The Next Right
Wednesday, May 28th, 2008The Next Right has a great post on the political implications of the spirit spreading through younger Americans: The Independent-Entrepreneurial Society.
That post links to a Michael Malone opinion column from the Wall Street Journal titled The Next American Frontier.
Malone casts a vision of a glowing future of increasing freedom and independence because of the amazing ways Americans are applying the new technologies to restructure work and lives. He even sounds an optimistic tone about the implications for government. While he may underestimate the ability of government to suppress the benefits of liberty (see World History), here I want to take issue with his claim that “New political parties” will be part of the flourishing innovation of coming decades. Any new parties will not flourish.

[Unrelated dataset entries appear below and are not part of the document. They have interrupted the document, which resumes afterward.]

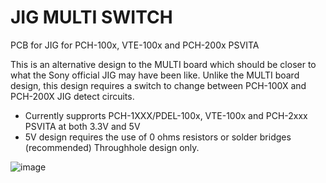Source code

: # JIG MULTI SWITCH
PCB for JIG for PCH-100x, VTE-100x and PCH-200x PSVITA

This is an alternative design to the MULTI board which should be closer to what the Sony official JIG may have been like.
Unlike the MULTI board design, this design requires a switch to change between PCH-100X and PCH-200X JIG detect circuits.

* Currently supprorts PCH-1XXX/PDEL-100x, VTE-100x and PCH-2xxx PSVITA at both 3.3V and 5V
* 5V design requires the use of 0 ohms resistors or solder bridges (recommended)
Throughhole design only.

![image](https://github.com/SKGleba/bert/assets/203427/82d135b0-ee36-44f3-a381-3a453349ba73)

Today’s dominant political parties are part of the government. They are entrenched in federal and state law in hundreds of ways; and they have no ability to deny their nominations to anyone. So they are both part of government, and by law must allow their label to be used by anyone with enough votes in a primary. They are both entrenched and without the power to exclude. So they can be treated as part of the background noise.

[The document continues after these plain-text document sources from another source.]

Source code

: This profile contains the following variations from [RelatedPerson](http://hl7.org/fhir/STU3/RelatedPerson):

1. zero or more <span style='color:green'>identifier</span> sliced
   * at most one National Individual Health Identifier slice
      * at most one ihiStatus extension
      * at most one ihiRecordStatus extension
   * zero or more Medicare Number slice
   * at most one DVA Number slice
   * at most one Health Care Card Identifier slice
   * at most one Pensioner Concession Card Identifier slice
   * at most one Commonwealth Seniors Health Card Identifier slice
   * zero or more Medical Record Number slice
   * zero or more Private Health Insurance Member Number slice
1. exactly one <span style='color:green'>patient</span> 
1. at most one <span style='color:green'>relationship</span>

This was not always so - in the 19th century, political parties were private organizations which selected candidates and held them accountable to the party platforms. The parties were controlled by informed citizens. And they worked — they kept the government burden at close to 5% of the economy for an entire century, which was the greatest feat of constraining government known to man.
How can we recover the vigorous citizen control of politicians exercised by our ancestors?

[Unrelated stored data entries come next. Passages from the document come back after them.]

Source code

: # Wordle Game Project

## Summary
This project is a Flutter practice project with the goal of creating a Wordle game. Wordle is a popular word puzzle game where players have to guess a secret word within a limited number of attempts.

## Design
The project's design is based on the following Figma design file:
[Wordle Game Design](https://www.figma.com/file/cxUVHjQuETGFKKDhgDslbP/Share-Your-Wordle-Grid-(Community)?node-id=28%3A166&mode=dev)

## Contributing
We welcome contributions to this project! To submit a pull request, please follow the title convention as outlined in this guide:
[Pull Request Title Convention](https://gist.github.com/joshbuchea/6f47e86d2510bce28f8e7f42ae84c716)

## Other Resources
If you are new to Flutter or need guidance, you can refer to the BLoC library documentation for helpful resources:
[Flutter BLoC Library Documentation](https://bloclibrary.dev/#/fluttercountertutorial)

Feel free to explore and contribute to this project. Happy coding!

We need a new way to describe our problem.
Our most leveraged political idea is not an issue or policy position, but a superior paradigm of the reality of contemporary American politics.
The biggest mistake of conservatives during the last half century has been to view Republican party organizations and candidates as the main defenders of liberty. This is an understandable error, as it worked for both parties in the 19th century. But the direct primary gutted party power below the presidential level, while decades of growing state and federal regulations have frozen the major parties in place.
What can we do to regain the discipline, the control exercised by responsible citizens over both political parties and politicians in the 19th century?
Privatize.
All of the essential functions of the parties must be privatized in a variety of independent organizations owned and controlled by patriotic citizens.
These three arenas of action need to be developed, linked, and coordinated to drive policy change: Issues, campaigns, and infrastructure. Our greatest weakness is infrastructure – the capacity to train future candidates; to run creative litigation; to investigate and expose corruption; to publicize and defend ideas and people; and to develop the specific policies needed today to solve problems and win votes while increasing freedom.
The policies pushed by campaigns should not come from consultants who get them by reading polls. They should be developed by our best thinkers working in coordination with independent groups that are politically savvy, tested in the polling and political arena, and then fed in marketable ways to our campaign operations.
What we have had is a failure of leadership, a failure to replace a crippling 19th century paradigm with one that accepts modern reality. The political parties are now part of the government. They are not suitable vehicles for protecting us from government.
This paradigm both explains conservative failures during the past generation, and lights the way out of the wilderness.